Stored items:

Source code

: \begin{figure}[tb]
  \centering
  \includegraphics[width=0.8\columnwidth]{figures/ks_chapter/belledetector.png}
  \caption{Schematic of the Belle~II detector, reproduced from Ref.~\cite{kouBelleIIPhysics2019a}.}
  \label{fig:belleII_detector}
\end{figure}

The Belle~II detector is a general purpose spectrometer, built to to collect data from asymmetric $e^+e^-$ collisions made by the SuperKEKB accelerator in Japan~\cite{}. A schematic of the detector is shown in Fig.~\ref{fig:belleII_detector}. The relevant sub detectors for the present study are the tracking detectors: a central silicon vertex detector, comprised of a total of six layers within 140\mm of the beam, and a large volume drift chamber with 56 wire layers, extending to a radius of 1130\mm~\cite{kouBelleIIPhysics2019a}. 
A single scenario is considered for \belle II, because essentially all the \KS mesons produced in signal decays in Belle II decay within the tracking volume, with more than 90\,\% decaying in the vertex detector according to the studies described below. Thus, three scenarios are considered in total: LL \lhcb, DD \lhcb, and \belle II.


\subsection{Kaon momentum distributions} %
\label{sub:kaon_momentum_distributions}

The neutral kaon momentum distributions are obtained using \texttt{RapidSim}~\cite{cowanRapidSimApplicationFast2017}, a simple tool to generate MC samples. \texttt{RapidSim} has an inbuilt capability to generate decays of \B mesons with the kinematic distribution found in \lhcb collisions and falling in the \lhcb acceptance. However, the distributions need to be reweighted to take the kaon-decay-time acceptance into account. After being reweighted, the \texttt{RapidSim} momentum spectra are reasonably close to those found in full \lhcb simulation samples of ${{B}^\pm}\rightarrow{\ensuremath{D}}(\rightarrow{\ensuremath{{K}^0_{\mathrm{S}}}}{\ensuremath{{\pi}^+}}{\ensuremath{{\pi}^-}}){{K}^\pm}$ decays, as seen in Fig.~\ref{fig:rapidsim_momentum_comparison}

#### [How to complete this task]
Among the entries above, how many lines hold the string "decays"? Answer with the bare number.

#### [Answer for the task]
2